Considering the size of the center and the number of agents involved, those changes will save the company millions of dollars annually. And they were all based on data that was already being collected in their normal course of business.
Customer experience analytics: Improving first-call resolution
Faster problem solving keeps customers happier. However, putting customer at ease by setting the right expectations upfront about the support experience and subsequent issue resolution helps in gaining customer confidence. This requires the native skills, expertise and style of individual agents which depends of various factors such as training, skill level, motivation levels and time of day.
Increasing first-call resolution rate is crucial for a call center as it helps reduce operating costs and creates opportunities to cross-sell. Impediments to achieving first-call resolution include mapping the wrong type of agent to a call (workforce management), failing to apprise agents of new product releases and promotional offers, and agents believing that an issue is resolved while the customer doesn't.
Analyzing historical data (that again is already being collected) on resolution paths, and identifying key nodes where better paths may exist, allows companies to create optimal resolution paths and a library of plans for every type of customer problem. A major technology call center recently used this approach to reduce issue resolution time per call by an average of 10-20 percent.
The next frontier
Workforce management and first-call resolution rates are considered the low-hanging fruit of call center analytics. Some other areas that are ripe and achievable with a little extra effort include:
- An intelligent IVR supported by dynamic optimization models at the back end can address most customer issues without agent intervention, thereby significantly reducing call center operational costs.
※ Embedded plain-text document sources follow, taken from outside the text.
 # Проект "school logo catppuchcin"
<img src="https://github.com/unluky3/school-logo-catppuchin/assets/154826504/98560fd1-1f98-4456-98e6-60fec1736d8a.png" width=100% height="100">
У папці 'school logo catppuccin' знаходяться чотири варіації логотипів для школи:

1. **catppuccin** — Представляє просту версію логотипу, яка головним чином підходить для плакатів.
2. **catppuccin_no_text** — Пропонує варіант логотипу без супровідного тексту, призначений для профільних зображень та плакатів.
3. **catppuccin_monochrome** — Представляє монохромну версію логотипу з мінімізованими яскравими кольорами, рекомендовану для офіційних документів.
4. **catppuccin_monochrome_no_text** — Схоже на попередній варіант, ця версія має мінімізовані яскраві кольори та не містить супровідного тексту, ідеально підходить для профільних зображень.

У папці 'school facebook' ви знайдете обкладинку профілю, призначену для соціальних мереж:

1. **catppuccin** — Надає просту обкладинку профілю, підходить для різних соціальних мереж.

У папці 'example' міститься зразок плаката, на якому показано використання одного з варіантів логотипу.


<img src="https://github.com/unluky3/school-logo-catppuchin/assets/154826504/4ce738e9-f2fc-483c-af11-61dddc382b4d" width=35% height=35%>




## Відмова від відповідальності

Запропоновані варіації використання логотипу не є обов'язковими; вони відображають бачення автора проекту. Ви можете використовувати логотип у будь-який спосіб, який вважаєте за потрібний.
- Leveraging Web analytics in understanding a customer's pulse based on his/her online activity is vital to enhance customer satisfaction. This additional information not only assists in quicker issue resolution but also opportunities to cross-sell based on a customer's interests.
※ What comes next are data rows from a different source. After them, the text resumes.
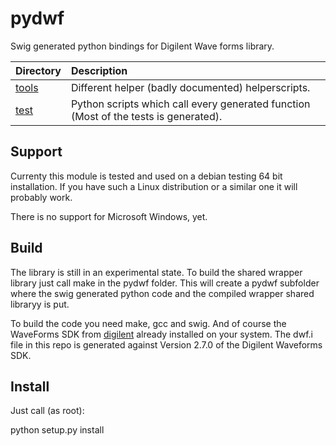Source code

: pydwf
=====

Swig generated python bindings for Digilent Wave forms library.

| Directory   | Description                                                                                       |
| ------------|:--------------------------------------------------------------------------------------------------|
| [tools]     | Different helper (badly documented) helperscripts.                                                |
| [test]      | Python scripts which call every generated function (Most of the tests is generated).              |


Support
-------
Currenty this module is tested and used on a debian testing 64 bit installation. If you have such a Linux distribution or a similar one it will probably work.

There is no support for Microsoft Windows, yet.

Build
-----
The library is still in an experimental state. To build the shared wrapper library just call make in the pydwf folder. This will create a pydwf subfolder where the swig generated python code and the compiled wrapper shared libraryy is put.

To build the code you need make, gcc and swig. And of course the WaveForms SDK from [digilent] already installed on your system. The dwf.i file in this repo is generated against Version 2.7.0 of the Digilent Waveforms SDK.

Install
-------
Just call (as root):

python setup.py install 

[tools]: https://github.com/tobbad/pydwf/tree/master/tools
[test]: https://github.com/tobbad/pydwf/tree/master/test
[waveforms]: http://www.digilentinc.com/Products/Detail.cfm?NavPath=2,66,849&Prod=WAVEFORMS
[digilent]: http://www.digilentinc.com/
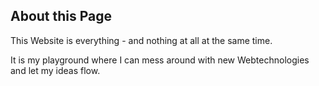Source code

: ## About this Page

This Website is everything - and nothing at all at the same time.

It is my playground where I can mess around with new Webtechnologies and let my ideas flow.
Though 72 percent of current call volume in the average call center is voice, most organizations expect massive growth in contact volumes from other channels such as Web, email, instant messaging, SMS, and social media. This will create a myriad of challenges related to ensuring consistent experience across channels and meeting customer expectations for instant and spontaneous interactions. Analytics will play an ever-increasing role in helping call center executives address these challenges.
Dhiraj Rajaram is founder and CEO of Mu Sigma and Lakshmi Manasa is a senior business analyst with Mu Sigma. Mu Sigma is an analytics services company that helps clients such as Microsoft and Dell institutionalize data-driven decision making.